Mileta Rajović nie dla Rakowa. Przeszedł do Brondby

Raków Częstochowa w letnim okienku transferowym sprzedał Ante Crnaca do Norwich City. Medaliki na sprzedaży 20-letniego napastnika zarobiły aż 11 milionów euro. To jedna z największych transakcji w historii PKO BP Ekstraklasy. Z powodu odejścia chorwackiej gwiazdy powstała luka w linii ataku zespołu z Jasnej Góry. Dlatego mistrz Polski z sezonu 2022/2023 musi ruszyć na rynek transferowy.

Jednym z kandydatów do przeprowadzki na Limanowskiego był Mileta Rajović z Watfordu, o czym informował Tomasz Włodarczyk na łamach portalu “Meczyki.pl”. Raków Częstochowa ostatecznie będzie musiał jednak obejść się smakiem, ponieważ 25-letni Duńczyk zdecydował się na powrót do ojczyzny. Sprowadzeniem mierzącego 189 centymetrów atakującego pochwaliło się bowiem Brondby.

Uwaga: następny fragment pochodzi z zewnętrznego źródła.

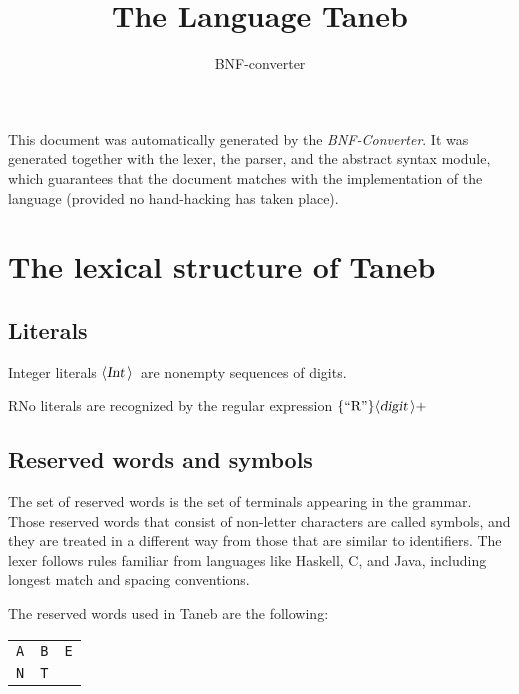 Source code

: \documentclass[a4paper,11pt]{article}
\author{BNF-converter}
\title{The Language Taneb}
\begin{document}
\maketitle

\newcommand{\emptyP}{\mbox{$\epsilon$}}
\newcommand{\terminal}[1]{\mbox{{\texttt {#1}}}}
\newcommand{\nonterminal}[1]{\mbox{$\langle \mbox{{\sl #1 }} \! \rangle$}}
\newcommand{\arrow}{\mbox{::=}}
\newcommand{\delimit}{\mbox{$|$}}
\newcommand{\reserved}[1]{\mbox{{\texttt {#1}}}}
\newcommand{\literal}[1]{\mbox{{\texttt {#1}}}}
\newcommand{\symb}[1]{\mbox{{\texttt {#1}}}}

This document was automatically generated by the {\em BNF-Converter}. It was generated together with the lexer, the parser, and the abstract syntax module, which guarantees that the document matches with the implementation of the language (provided no hand-hacking has taken place).

\section*{The lexical structure of Taneb}

\subsection*{Literals}
Integer literals \nonterminal{Int}\ are nonempty sequences of digits.




RNo literals are recognized by the regular expression
\(\{\mbox{``R''}\} {\nonterminal{digit}}+\)


\subsection*{Reserved words and symbols}
The set of reserved words is the set of terminals appearing in the grammar. Those reserved words that consist of non-letter characters are called symbols, and they are treated in a different way from those that are similar to identifiers. The lexer follows rules familiar from languages like Haskell, C, and Java, including longest match and spacing conventions.

The reserved words used in Taneb are the following: \\

\begin{tabular}{lll}
{\reserved{A}} &{\reserved{B}} &{\reserved{E}} \\
{\reserved{N}} &{\reserved{T}} & \\
\end{tabular}\\
\end{document}
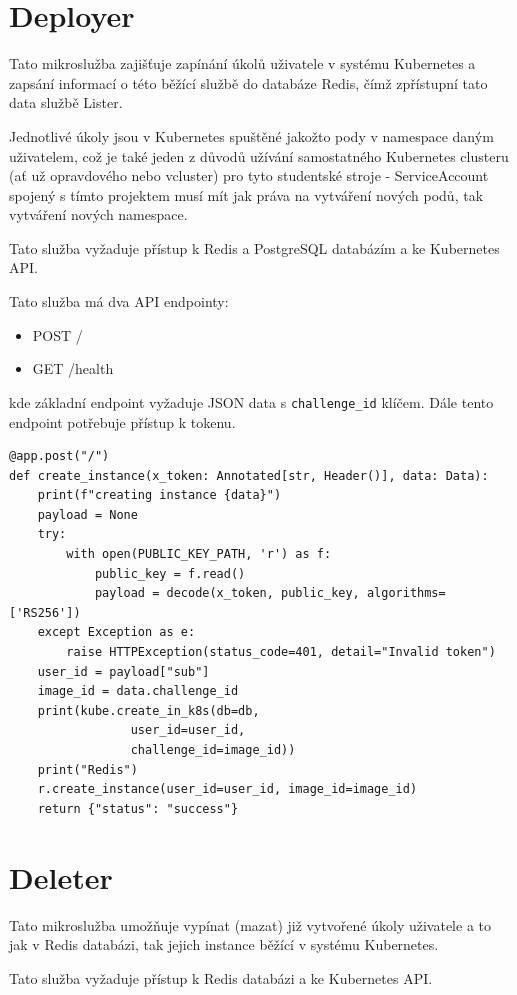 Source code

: \documentclass[12pt, a4paper,
oneside,      %
openright
]{report}
\begin{document}
\section{Deployer}
Tato mikroslužba zajišťuje zapínání úkolů uživatele v systému Kubernetes a zapsání informací o této běžící službě do databáze Redis, čímž zpřístupní tato data službě Lister.

Jednotlivé úkoly jsou v Kubernetes spuštěné jakožto pody v namespace daným uživatelem, což je také jeden z důvodů užívání samostatného Kubernetes clusteru (ať už opravdového nebo vcluster) pro tyto studentské stroje - ServiceAccount  spojený s tímto projektem musí mít jak práva na vytváření nových podů, tak vytváření nových namespace.

Tato služba vyžaduje přístup k Redis a PostgreSQL databázím a ke Kubernetes API.

Tato služba má dva API endpointy:
\begin{itemize}
	\item POST /
	\item GET /health
\end{itemize}
kde základní endpoint vyžaduje JSON data s \texttt{challenge\_id} klíčem. Dále tento endpoint potřebuje přístup k tokenu.

\begin{lstlisting}[style=Python, caption=Ukázka kódu pro vytvoření instance]
@app.post("/")
def create_instance(x_token: Annotated[str, Header()], data: Data):
    print(f"creating instance {data}")
    payload = None
    try:
        with open(PUBLIC_KEY_PATH, 'r') as f:
            public_key = f.read()
            payload = decode(x_token, public_key, algorithms=['RS256'])
    except Exception as e:
        raise HTTPException(status_code=401, detail="Invalid token")
    user_id = payload["sub"]
    image_id = data.challenge_id
    print(kube.create_in_k8s(db=db, 
			     user_id=user_id, 
			     challenge_id=image_id))
    print("Redis")
    r.create_instance(user_id=user_id, image_id=image_id)
    return {"status": "success"}
\end{lstlisting}

\section{Deleter}
Tato mikroslužba umožňuje vypínat (mazat) již vytvořené úkoly uživatele a to jak v Redis databázi, tak jejich instance běžící v systému Kubernetes.

Tato služba vyžaduje přístup k Redis databázi a ke Kubernetes API.
\end{document}
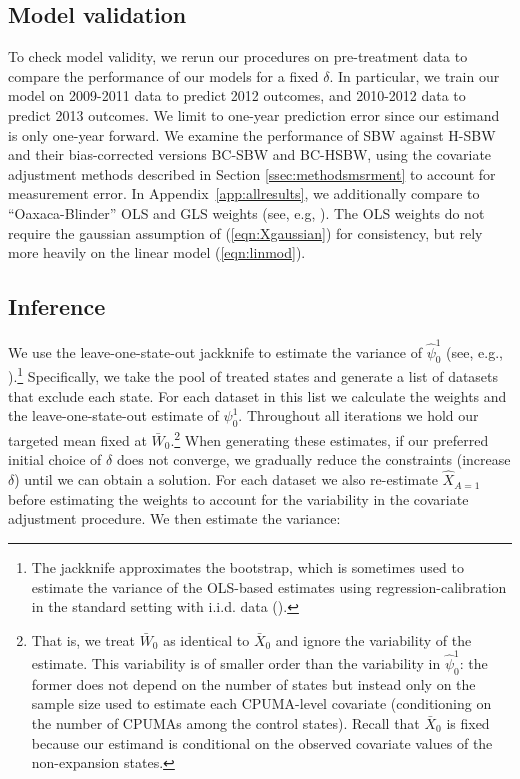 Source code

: \documentclass[aoas]{imsart}
\theoremstyle{plain}
\theoremstyle{remark}
\begin{document}
\subsection{Model validation}

To check model validity, we rerun our procedures on pre-treatment data to compare the performance of our models for a fixed $\delta$. In particular, we train our model on 2009-2011 data to predict 2012 outcomes, and 2010-2012 data to predict 2013 outcomes. We limit to one-year prediction error since our estimand is only one-year forward. We examine the performance of SBW against H-SBW and their bias-corrected versions BC-SBW and BC-HSBW, using the covariate adjustment methods described in Section \ref{ssec:methodsmsrment} to account for measurement error. In Appendix~\ref{app:allresults}, we additionally compare to ``Oaxaca-Blinder'' OLS and GLS weights (see, e.g, \cite{kline2011oaxaca}). The OLS weights do not require the gaussian assumption of (\ref{eqn:Xgaussian}) for consistency, but rely more heavily on the linear model (\ref{eqn:linmod}).

\subsection{Inference}

We use the leave-one-state-out jackknife to estimate the variance of $\hat{\psi}_0^1$ (see, e.g., \cite{cameron2015practitioner}).\footnote{The jackknife approximates the bootstrap, which is sometimes used to estimate the variance of the OLS-based estimates using regression-calibration in the standard setting with i.i.d. data (\cite{carroll2006measurement}).} Specifically, we take the pool of treated states and generate a list of datasets that exclude each state. For each dataset in this list we calculate the weights and the leave-one-state-out estimate of $\psi_0^1$. Throughout all iterations we hold our targeted mean fixed at $\bar{W}_0$.\footnote{That is, we treat $\bar{W}_0$ as identical to $\bar{X}_0$ and ignore the variability of the estimate. This variability is of smaller order than the variability in $\hat{\psi}_0^1$: the former does not depend on the number of states but instead only on the sample size used to estimate each CPUMA-level covariate (conditioning on the number of CPUMAs among the control states). Recall that $\bar{X}_0$ is fixed because our estimand is conditional on the observed covariate values of the non-expansion states.} When generating these estimates, if our preferred initial choice of $\delta$ does not converge, we gradually reduce the constraints (increase $\delta$) until we can obtain a solution. For each dataset we also re-estimate $\hat{X}_{A=1}$ before estimating the weights to account for the variability in the covariate adjustment procedure. We then estimate the variance:
\end{document}
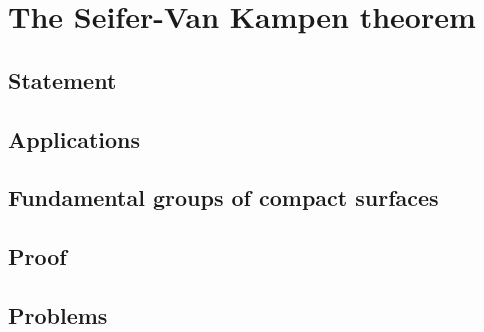 \chapter{The Seifer-Van Kampen theorem}
\section{Statement}
\section{Applications}
\section{Fundamental groups of compact surfaces}
\section{Proof}
\section{Problems}

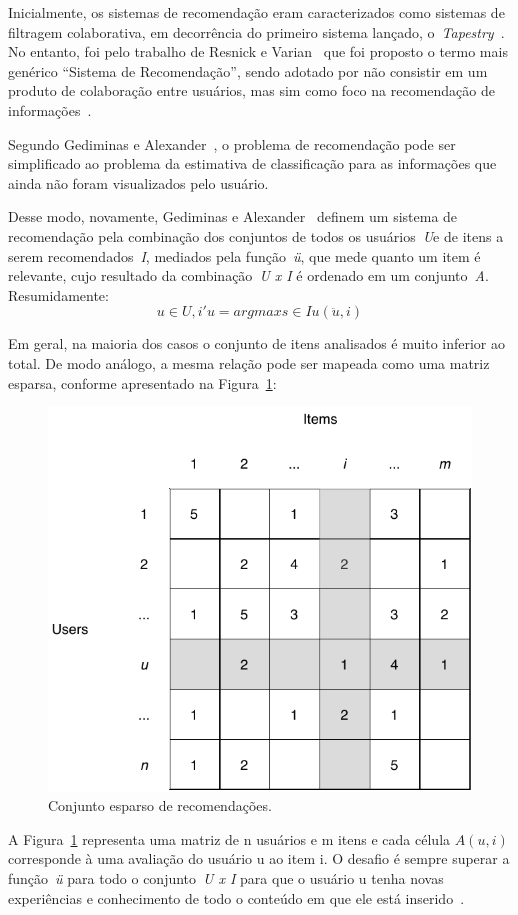 \documentclass{svproc}
\begin{document}
Inicialmente, os sistemas de recomendação eram caracterizados como sistemas de filtragem colaborativa, em decorrência do primeiro sistema lançado, o~\emph{Tapestry}~\cite{goldberg1992using,resnick1994grouplens,medeiros2013estudo}. 
No entanto, foi pelo trabalho de Resnick e Varian~\cite{resnick1997recommender} que foi proposto o termo mais genérico ``Sistema de Recomendação'', sendo adotado por
não consistir em um produto de colaboração entre usuários, mas sim como foco na recomendação de informações~\cite{adomavicius2005toward,medeiros2013estudo}.

Segundo Gediminas e Alexander~\cite{adomavicius2005toward}, o problema de recomendação pode ser simplificado ao
problema da estimativa de classificação para as informações que ainda não foram
visualizados pelo usuário.

Desse modo, novamente, Gediminas e Alexander~\cite{adomavicius2005toward} definem um sistema de recomendação pela combinação dos conjuntos de todos os usuários~\emph{U}e de itens a serem recomendados~\emph{I}, mediados pela função~\emph{ü}, que mede quanto um item é relevante, cujo resultado da combinação~\emph{U x I} é ordenado em um conjunto~\emph{A}.
Resumidamente: 
$$u \in U, i'u = argmaxs \in Iu(\ddot u, i)$$

Em geral, na maioria dos casos o conjunto de itens analisados é muito inferior ao total. 
De modo análogo, a mesma relação pode ser mapeada como uma matriz esparsa, conforme apresentado na Figura~\ref{figure:esparsa}:

\begin{figure}[!ht]
\centering
\includegraphics[width=.7\textwidth]{images/esparsa.pdf}
\caption{Conjunto esparso de recomendações.}
\label{figure:esparsa}
\end{figure}

A Figura~\ref{figure:esparsa} representa uma matriz de n usuários e m itens e cada célula $A(u,i)$ corresponde à uma avaliação do usuário u ao item i. 
O desafio é sempre superar a função~\emph{ü} para todo o conjunto~\emph{U x I} para que o usuário u tenha novas experiências e conhecimento de todo o conteúdo em que ele está inserido~\cite{adomavicius2005toward}.

%


%
\end{document}
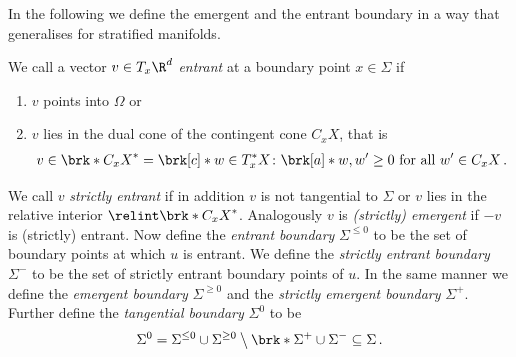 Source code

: In the following we define the emergent and the entrant boundary in a way that generalises
\cite[p.282]{Morse1970} for stratified manifolds.
\begin{definition}\label{df:emergentEntrantBd}
  We call a vector $v\in T_x\R^d$ \emph{entrant} at a boundary point $x\in\Sigma$ if
  \begin{enumerate}
    \item $v$ points into $\Omega$ or
    \item $v$ lies in the dual cone of the contingent cone $C_xX$, that is
    \begin{align*}
      v\in \brk*{C_xX}^*=\brk[c]*{w\in T_x^*X\colon \brk[a]*{w, w'}\geq0\text{ for all }w'\in C_xX}\,.
    \end{align*}
  \end{enumerate}
  We call $v$ \emph{strictly entrant} if in addition $v$ is not tangential to $\Sigma$ or $v$ lies in the relative interior $\relint\brk*{C_xX}^*$. 
  Analogously $v$ is \emph{(strictly) emergent} if $-v$ is (strictly) entrant.
  Now define the \emph{entrant boundary} $\Sigma^{\leq0}$ to be the set of boundary points at which $u$ is entrant.
  We define the \emph{strictly entrant boundary} $\Sigma^-$ to be the set of strictly entrant boundary points of $u$.
  In the same manner we define the \emph{emergent boundary} $\Sigma^{\geq0}$ and the \emph{strictly emergent boundary} $\Sigma^+$.
  Further define the \emph{tangential boundary} $\Sigma^0$ to be
  \begin{align}
    \Sigma^0=\Sigma^{\leq0}\cup\Sigma^{\geq0}\bigsetminus\brk*{\Sigma^+\cup\Sigma^-}\subseteq\Sigma\,.
  \end{align}
\end{definition}


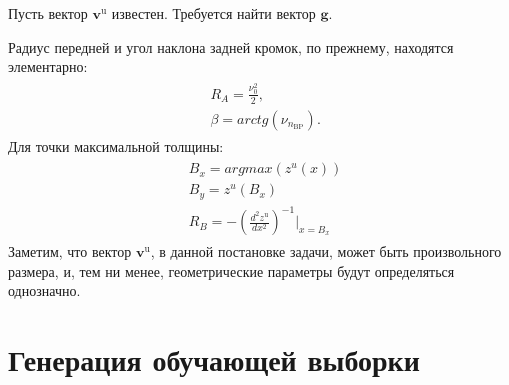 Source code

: Пусть вектор $\mathbf{v}^\text{u}$ известен. Требуется найти вектор $\mathbf{g}$.

Радиус передней и угол наклона задней кромок, по прежнему, находятся элементарно:
\begin{eqnarray}\label{eq:inv prob 1}
  \begin{aligned}
    &R_A = \frac{\nu_0^2}{2}, \\
    &\beta = arctg(\nu_{n_\text{BP}}).
  \end{aligned}
\end{eqnarray}
Для точки максимальной толщины:
\begin{eqnarray}\label{eq:inv prob 2}
  \begin{aligned}
    &B_x = argmax(z^u(x)) \\
    &B_y = z^u(B_x) \\
    &R_B = -\left(\frac{d^2 z^\text{u}}{dx^2}\right)^{-1} \bigg|_{x = B_x}
  \end{aligned}
\end{eqnarray}
Заметим, что вектор $\mathbf{v}^\text{u}$, в данной постановке задачи, может быть произвольного размера, и, тем ни менее, геометрические параметры будут определяться однозначно.

\section{Генерация обучающей выборки}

Mileta Rajović wraca więc do swojej macierzystej drużyny, bo to właśnie w akademii Niebiesko-Żółtych stawiał on swoje pierwsze piłkarskie kroki. Perspektywiczny zawodnik przeniósł się do Brondby na zasadzie zwykłego rocznego wypożyczenia.

Natomiast Medaliki muszą szukać dalej, żeby znaleźć odpowiedniego następcę Ante Crnaca. Według serwisu “itromso.no” Rakowowi Częstochowa wpadł w oko Lasse Nordas i niewykluczone, że to właśnie 22-letni Norweg trafi pod Jasną Górę.